На счастье нижегородцев и России в этот момент в окрестностях Арзамаса находилось довольно большое количество непристроенных смоленских дворян. Откуда они там взялись?

Из родных мест их выгнали поляки. Летом они были отосланы Заруцким и Трубецким из-под Москвы в Арзамасский уезд, чтобы там получить в поместное владение дворцовые села и деревни. Однако посадские люди и местные крестьяне отказались признать эти указы руководства Первого ополчения. Дворцовые крестьяне не желали становиться помещичьими и при поддержке арзамасских стрельцов вели бои со смоленскими дворянами. В итоге они «в скудости мнозей» располагались в Выездной слободе (ныне село Выездное) рядом с Арзамасом, на берегу речушки, которую с тех пор прозвали Смолянкой.

«Кузьма Минин, посоветовавшись с нижегородскими посадскими людьми, пригласил представителей смолян в Нижний Новгород обсудить вопрос об их участии в походе на Москву. Около Дмитриева дня (26 октября 1611 года) смоляне отправили своих делегатов в Нижний Новгород. Минину не пришлось их долго уговаривать». Новый отряд будущего ополчения подходил нижегородцам по общему настрою. «Смольяном поляки и литвы грубны искони вечные неприятели, что жили с ними поблизку и бои с ними бывали частые», — справедливо отмечал Болтин.

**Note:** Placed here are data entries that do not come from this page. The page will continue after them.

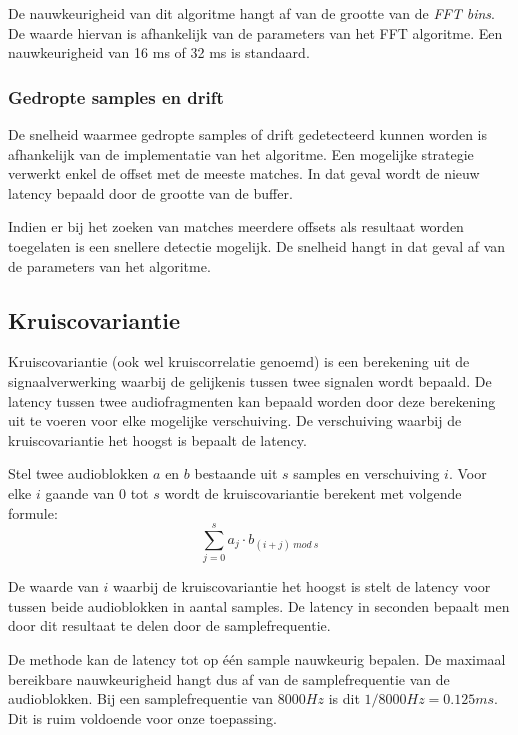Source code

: De nauwkeurigheid van dit algoritme hangt af van de grootte van de \textit{FFT bins}. De waarde hiervan is afhankelijk van de parameters van het FFT algoritme. Een nauwkeurigheid van 16 ms of 32 ms is standaard.

\subsubsection{Gedropte samples en drift}

De snelheid waarmee gedropte samples of drift gedetecteerd kunnen worden is afhankelijk van de implementatie van het algoritme. Een mogelijke strategie verwerkt enkel de offset met de meeste matches. In dat geval wordt de nieuw latency bepaald door de grootte van de buffer. 

Indien er bij het zoeken van matches meerdere offsets als resultaat worden toegelaten is een snellere detectie mogelijk. De snelheid hangt in dat geval af van de parameters van het algoritme.

\subsection{Kruiscovariantie}

Kruiscovariantie (ook wel kruiscorrelatie genoemd) is een berekening uit de signaalverwerking waarbij de gelijkenis tussen twee signalen wordt bepaald. De latency tussen twee audiofragmenten kan bepaald worden door deze berekening uit te voeren voor elke mogelijke verschuiving. De verschuiving waarbij de kruiscovariantie het hoogst is bepaalt de latency.

Stel twee audioblokken $ a $ en $ b $ bestaande uit $ s $ samples en verschuiving $ i $. Voor elke $ i $ gaande van 0 tot $ s $ wordt de kruiscovariantie berekent met volgende formule:
\begin{equation}
 \sum_{j=0}^{s} a_{j} \cdot b_{(i+j)\ mod\ s}
\end{equation}

De waarde van $ i $ waarbij de kruiscovariantie het hoogst is stelt de latency voor tussen beide audioblokken in aantal samples. De latency in seconden bepaalt men door dit resultaat te delen door de samplefrequentie.

De methode kan de latency tot op één sample nauwkeurig bepalen. De maximaal bereikbare nauwkeurigheid hangt dus af van de samplefrequentie van de audioblokken. Bij een samplefrequentie van $8000 Hz$ is dit $ 1/8000 Hz = 0.125 ms $. Dit is ruim voldoende voor onze toepassing.

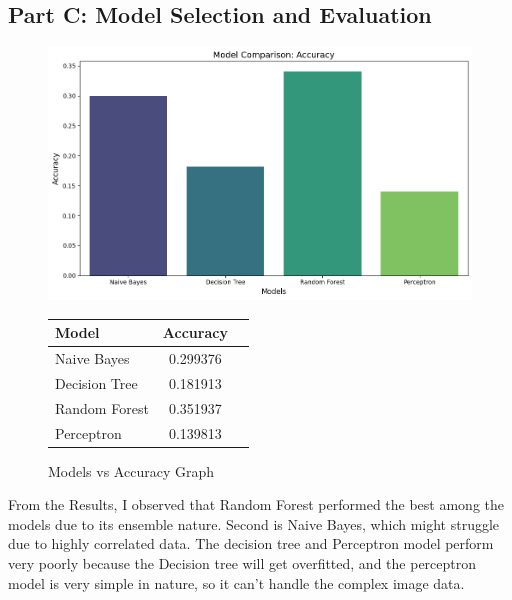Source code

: \documentclass{article}
\begin{document}
\vspace{10pt}
\subsection*{Part C: Model Selection and Evaluation}
\begin{figure}[H]
    \centering
    \begin{minipage}[c]{0.45\linewidth}
        \includegraphics[scale=0.3]{assets/3.png}
        \caption{Models vs Accuracy Graph}
        \label{fig:a}
    \end{minipage}
    \begin{minipage}[c]{0.45\linewidth}
        \centering
        \vspace{0.5cm}
        \begin{tabular}{|l|c|c|}
            \hline
            Model & Accuracy \\ \hline
            Naive Bayes & 0.299376 \\ \hline
            Decision Tree & 0.181913 \\ \hline
            Random Forest & 0.351937 \\ \hline
            Perceptron & 0.139813 \\ \hline
        \end{tabular}
    \end{minipage}
\end{figure}

\hspace{-3pt}
 From the Results, I observed that Random Forest performed the best among the models due to its ensemble nature. Second is Naive Bayes, which might struggle due to highly correlated data. The decision tree and Perceptron model perform very poorly because the Decision tree will get overfitted, and the perceptron model is very simple in nature, so it can't handle the complex image data.
\end{document}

Несколько смолян по совету Минина немедленно выехали для встречи с Пожарским. Дворяне били челом, чтобы воевода, не мешкая, шел в Нижний. Появление этих служилых внушило Пожарскому некоторый оптимизм. Во всяком случае, явно уже воспринимая себя воеводой, он приказал им идти в Нижний, пообещав вскоре их там нагнать. Смоляне известили об этом нижегородцев, а сами двинулись к своим в Арзамас. И, собравшись, 26 октября выступили в Нижний.

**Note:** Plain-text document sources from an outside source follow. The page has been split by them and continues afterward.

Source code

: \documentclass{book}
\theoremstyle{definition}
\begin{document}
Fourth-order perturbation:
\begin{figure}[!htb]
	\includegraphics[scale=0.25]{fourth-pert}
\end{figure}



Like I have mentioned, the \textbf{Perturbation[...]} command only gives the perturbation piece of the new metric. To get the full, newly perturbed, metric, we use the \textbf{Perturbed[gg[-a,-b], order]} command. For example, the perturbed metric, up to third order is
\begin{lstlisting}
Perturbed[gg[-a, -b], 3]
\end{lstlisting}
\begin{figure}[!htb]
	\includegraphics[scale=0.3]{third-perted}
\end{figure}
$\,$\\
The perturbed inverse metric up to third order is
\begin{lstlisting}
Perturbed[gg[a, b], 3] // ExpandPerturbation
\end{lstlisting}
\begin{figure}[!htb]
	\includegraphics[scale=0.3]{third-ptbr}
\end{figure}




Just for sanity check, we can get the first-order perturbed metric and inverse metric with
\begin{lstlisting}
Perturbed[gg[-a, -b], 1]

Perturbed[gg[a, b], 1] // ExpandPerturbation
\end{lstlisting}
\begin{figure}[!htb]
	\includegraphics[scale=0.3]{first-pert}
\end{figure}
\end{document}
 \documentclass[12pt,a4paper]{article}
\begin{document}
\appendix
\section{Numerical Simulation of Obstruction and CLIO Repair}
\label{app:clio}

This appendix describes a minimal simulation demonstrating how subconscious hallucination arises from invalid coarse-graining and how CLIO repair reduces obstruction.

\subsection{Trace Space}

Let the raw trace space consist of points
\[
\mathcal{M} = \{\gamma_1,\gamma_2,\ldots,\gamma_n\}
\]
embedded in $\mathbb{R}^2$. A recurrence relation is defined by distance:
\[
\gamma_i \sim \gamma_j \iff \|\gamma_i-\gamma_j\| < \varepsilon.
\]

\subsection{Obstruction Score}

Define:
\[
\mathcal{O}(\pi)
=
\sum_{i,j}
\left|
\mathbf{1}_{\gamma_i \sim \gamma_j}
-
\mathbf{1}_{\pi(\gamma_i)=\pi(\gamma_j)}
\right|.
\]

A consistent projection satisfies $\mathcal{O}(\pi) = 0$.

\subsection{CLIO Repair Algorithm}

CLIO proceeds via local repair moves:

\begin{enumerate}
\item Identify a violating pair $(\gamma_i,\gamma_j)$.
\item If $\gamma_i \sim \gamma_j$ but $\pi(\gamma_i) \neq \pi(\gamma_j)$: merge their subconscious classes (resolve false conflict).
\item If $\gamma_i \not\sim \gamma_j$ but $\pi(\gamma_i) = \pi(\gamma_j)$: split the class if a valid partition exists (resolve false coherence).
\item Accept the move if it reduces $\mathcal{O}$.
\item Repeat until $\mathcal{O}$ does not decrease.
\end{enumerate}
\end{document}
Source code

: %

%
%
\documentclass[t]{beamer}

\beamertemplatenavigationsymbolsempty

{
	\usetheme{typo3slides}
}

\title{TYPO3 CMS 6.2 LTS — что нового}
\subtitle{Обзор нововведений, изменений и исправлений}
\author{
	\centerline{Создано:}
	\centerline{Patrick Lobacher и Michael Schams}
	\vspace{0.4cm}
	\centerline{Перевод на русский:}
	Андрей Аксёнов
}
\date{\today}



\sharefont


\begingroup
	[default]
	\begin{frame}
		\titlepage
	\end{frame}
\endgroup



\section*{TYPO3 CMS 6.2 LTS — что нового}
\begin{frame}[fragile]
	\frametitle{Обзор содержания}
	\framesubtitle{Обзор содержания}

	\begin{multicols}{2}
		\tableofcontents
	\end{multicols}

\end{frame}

«Смольян», по словам Симона Азарьина, было «яко до двою тысящ и вящее». Но, похоже, в эти две тысячи входили также дорогобужане и вязьмичи.

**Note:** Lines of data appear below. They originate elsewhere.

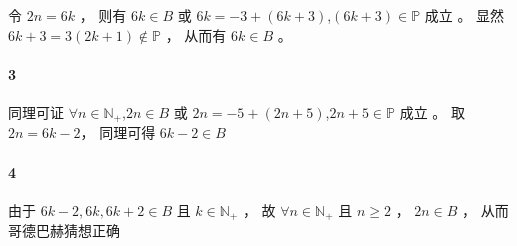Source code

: \documentclass[11pt]{article}
\begin{document}
令 $2n=6k$ ， 则有 $6k\in{B}$ 或 $6k=-3+(6k+3)$,$(6k+3)\in\mathbb{P}$ 成立 。 显然 $6k+3=3(2k+1)\notin\mathbb{P}$ ， 从而有 $6k\in{B}$ 。

\paragraph{3}

同理可证 $\forall{n}\in\mathbb{N}_+$,$2n\in{B}$ 或 $2n=-5+(2n+5)$,$2n+5\in\mathbb{P}$ 成立 。 取 $2n=6k-2 $， 同理可得 $6k-2\in{B}$



\paragraph{4}
由于 $6k-2,6k,6k+2\in{B}$ 且 $k\in\mathbb{N}_+$ ， 故 $\forall{n}\in\mathbb{N}_+$ 且 $n\ge2$ ， $2n\in{B}$ ， 从而哥德巴赫猜想正确
\end{document}
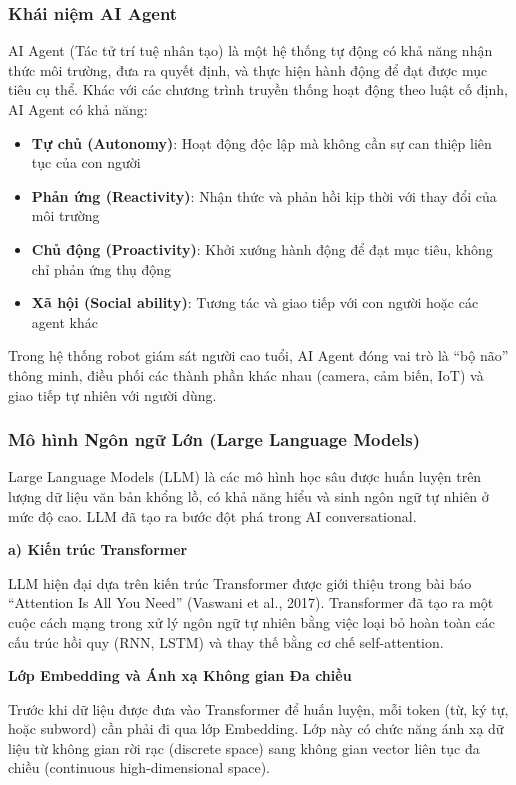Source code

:\subsubsection{Khái niệm AI Agent}

AI Agent (Tác tử trí tuệ nhân tạo) là một hệ thống tự động có khả năng nhận thức môi trường, đưa ra quyết định, và thực hiện hành động để đạt được mục tiêu cụ thể. Khác với các chương trình truyền thống hoạt động theo luật cố định, AI Agent có khả năng:

\begin{itemize}
    \item \textbf{Tự chủ (Autonomy)}: Hoạt động độc lập mà không cần sự can thiệp liên tục của con người
    \item \textbf{Phản ứng (Reactivity)}: Nhận thức và phản hồi kịp thời với thay đổi của môi trường
    \item \textbf{Chủ động (Proactivity)}: Khởi xướng hành động để đạt mục tiêu, không chỉ phản ứng thụ động
    \item \textbf{Xã hội (Social ability)}: Tương tác và giao tiếp với con người hoặc các agent khác
\end{itemize}

Trong hệ thống robot giám sát người cao tuổi, AI Agent đóng vai trò là ``bộ não'' thông minh, điều phối các thành phần khác nhau (camera, cảm biến, IoT) và giao tiếp tự nhiên với người dùng.

\subsubsection{Mô hình Ngôn ngữ Lớn (Large Language Models)}

Large Language Models (LLM) là các mô hình học sâu được huấn luyện trên lượng dữ liệu văn bản khổng lồ, có khả năng hiểu và sinh ngôn ngữ tự nhiên ở mức độ cao. LLM đã tạo ra bước đột phá trong AI conversational.

\textbf{a) Kiến trúc Transformer}

LLM hiện đại dựa trên kiến trúc Transformer được giới thiệu trong bài báo ``Attention Is All You Need'' (Vaswani et al., 2017). Transformer đã tạo ra một cuộc cách mạng trong xử lý ngôn ngữ tự nhiên bằng việc loại bỏ hoàn toàn các cấu trúc hồi quy (RNN, LSTM) và thay thế bằng cơ chế self-attention.

\textbf{Lớp Embedding và Ánh xạ Không gian Đa chiều}

Trước khi dữ liệu được đưa vào Transformer để huấn luyện, mỗi token (từ, ký tự, hoặc subword) cần phải đi qua lớp Embedding. Lớp này có chức năng ánh xạ dữ liệu từ không gian rời rạc (discrete space) sang không gian vector liên tục đa chiều (continuous high-dimensional space).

Точной даты выбора князя Пожарского военным лидером Второго ополчения нет. Но известно, что в 20-х числах октября Пожарский отправился в Нижний Новгород.

По дороге он встретил вяземских и дорогобужских дворян, уже шедших предложить нижегородцам свои услуги. Судьба их была схожа с судьбой смоленских коллег и соседей. Они потерпели «разорение от литовских людей», прибились к Первому ополчению и подмосковные воеводы приказали их «испоместить» в дворцовой Ярополческой волости (Владимирского уезда), откуда потом Заруцкий «казаком повеле выбити» их. У дорогобужан и вязьмичей были все основания примкнуть к Пожарскому. После переговоров с князем этот отряд присоединился к формирующемуся ополчению.

Нижегородское духовенство, дворяне и посадские люди вышли за город и встретили Пожарского и его отряд с иконами, с хлебом-солью. К земской рати немедленно присоединились сто пятьдесят стрельцов из местного гарнизона.

Выбор в пользу Пожарского, как выяснится, был безупречен. По словам Готье, «наметив Пожарского, нижегородцы не ошиблись. Избранный воевода по личному своему характеру был полной противоположностью Прокопию Ляпунову: тот был горяч, несдержан, этот — осторожен, предусмотрителен; Ляпунов отстаивал провинциальное дворянство против боярства, Пожарский был скорее сторонником боярства, хотя и умеренным, первый вечно против чего-нибудь протестовал и бунтовал, второй был всегда приверженцем исконных устоев московского государственного порядка. И с этой стороны Пожарский как нельзя более подходил к затеянному в Нижнем предприятию: последнее ополчение, в противоположность ляпуновскому, подготовлялось тихо, медленно, без торопливости; оно производит впечатление чего-то гораздо более крепкого и внушительного».